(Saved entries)

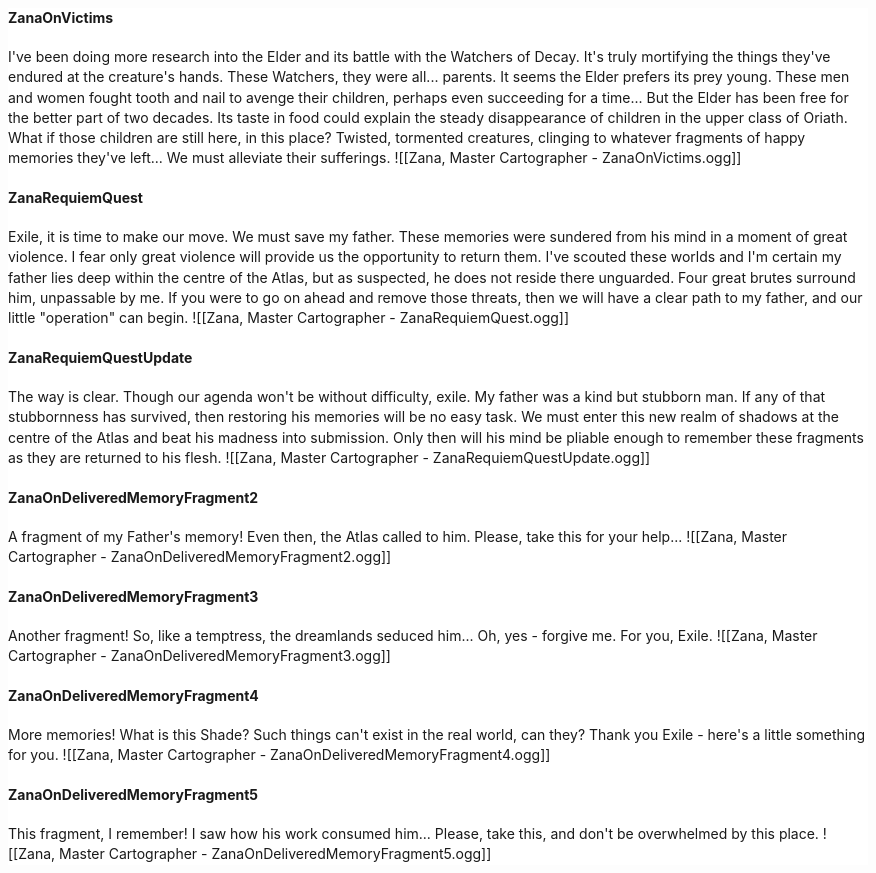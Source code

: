 #### ZanaOnVictims
I've been doing more research into the Elder and its battle with the Watchers of Decay. It's truly mortifying the things they've endured at the creature's hands. These Watchers, they were all... parents. It seems the Elder prefers its prey young. These men and women fought tooth and nail to avenge their children, perhaps even succeeding for a time... But the Elder has been free for the better part of two decades. Its taste in food could explain the steady disappearance of children in the upper class of Oriath. What if those children are still here, in this place? Twisted, tormented creatures, clinging to whatever fragments of happy memories they've left... We must alleviate their sufferings.
![[Zana, Master Cartographer - ZanaOnVictims.ogg]]

#### ZanaRequiemQuest
Exile, it is time to make our move. We must save my father. These memories were sundered from his mind in a moment of great violence. I fear only great violence will provide us the opportunity to return them. I've scouted these worlds and I'm certain my father lies deep within the centre of the Atlas, but as suspected, he does not reside there unguarded. Four great brutes surround him, unpassable by me. If you were to go on ahead and remove those threats, then we will have a clear path to my father, and our little "operation" can begin.
![[Zana, Master Cartographer - ZanaRequiemQuest.ogg]]

#### ZanaRequiemQuestUpdate
The way is clear. Though our agenda won't be without difficulty, exile. My father was a kind but stubborn man. If any of that stubbornness has survived, then restoring his memories will be no easy task. We must enter this new realm of shadows at the centre of the Atlas and beat his madness into submission. Only then will his mind be pliable enough to remember these fragments as they are returned to his flesh.
![[Zana, Master Cartographer - ZanaRequiemQuestUpdate.ogg]]

#### ZanaOnDeliveredMemoryFragment2
A fragment of my Father's memory! Even then, the Atlas called to him. Please, take this for your help...
![[Zana, Master Cartographer - ZanaOnDeliveredMemoryFragment2.ogg]]

#### ZanaOnDeliveredMemoryFragment3
Another fragment! So, like a temptress, the dreamlands seduced him... Oh, yes - forgive me. For you, Exile.
![[Zana, Master Cartographer - ZanaOnDeliveredMemoryFragment3.ogg]]

#### ZanaOnDeliveredMemoryFragment4
More memories! What is this Shade? Such things can't exist in the real world, can they? Thank you Exile - here's a little something for you.
![[Zana, Master Cartographer - ZanaOnDeliveredMemoryFragment4.ogg]]

#### ZanaOnDeliveredMemoryFragment5
This fragment, I remember! I saw how his work consumed him... Please, take this, and don't be overwhelmed by this place.
![[Zana, Master Cartographer - ZanaOnDeliveredMemoryFragment5.ogg]]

- Your task
Your answer should hold every record above, printed exactly and free of pictures.

- Solution
Source code

: #### ZanaOnVictims
I've been doing more research into the Elder and its battle with the Watchers of Decay. It's truly mortifying the things they've endured at the creature's hands. These Watchers, they were all... parents. It seems the Elder prefers its prey young. These men and women fought tooth and nail to avenge their children, perhaps even succeeding for a time... But the Elder has been free for the better part of two decades. Its taste in food could explain the steady disappearance of children in the upper class of Oriath. What if those children are still here, in this place? Twisted, tormented creatures, clinging to whatever fragments of happy memories they've left... We must alleviate their sufferings.
![[Zana, Master Cartographer - ZanaOnVictims.ogg]]

#### ZanaRequiemQuest
Exile, it is time to make our move. We must save my father. These memories were sundered from his mind in a moment of great violence. I fear only great violence will provide us the opportunity to return them. I've scouted these worlds and I'm certain my father lies deep within the centre of the Atlas, but as suspected, he does not reside there unguarded. Four great brutes surround him, unpassable by me. If you were to go on ahead and remove those threats, then we will have a clear path to my father, and our little "operation" can begin.
![[Zana, Master Cartographer - ZanaRequiemQuest.ogg]]

#### ZanaRequiemQuestUpdate
The way is clear. Though our agenda won't be without difficulty, exile. My father was a kind but stubborn man. If any of that stubbornness has survived, then restoring his memories will be no easy task. We must enter this new realm of shadows at the centre of the Atlas and beat his madness into submission. Only then will his mind be pliable enough to remember these fragments as they are returned to his flesh.
![[Zana, Master Cartographer - ZanaRequiemQuestUpdate.ogg]]

#### ZanaOnDeliveredMemoryFragment2
A fragment of my Father's memory! Even then, the Atlas called to him. Please, take this for your help...
![[Zana, Master Cartographer - ZanaOnDeliveredMemoryFragment2.ogg]]

#### ZanaOnDeliveredMemoryFragment3
Another fragment! So, like a temptress, the dreamlands seduced him... Oh, yes - forgive me. For you, Exile.
![[Zana, Master Cartographer - ZanaOnDeliveredMemoryFragment3.ogg]]

#### ZanaOnDeliveredMemoryFragment4
More memories! What is this Shade? Such things can't exist in the real world, can they? Thank you Exile - here's a little something for you.
![[Zana, Master Cartographer - ZanaOnDeliveredMemoryFragment4.ogg]]

#### ZanaOnDeliveredMemoryFragment5
This fragment, I remember! I saw how his work consumed him... Please, take this, and don't be overwhelmed by this place.
![[Zana, Master Cartographer - ZanaOnDeliveredMemoryFragment5.ogg]]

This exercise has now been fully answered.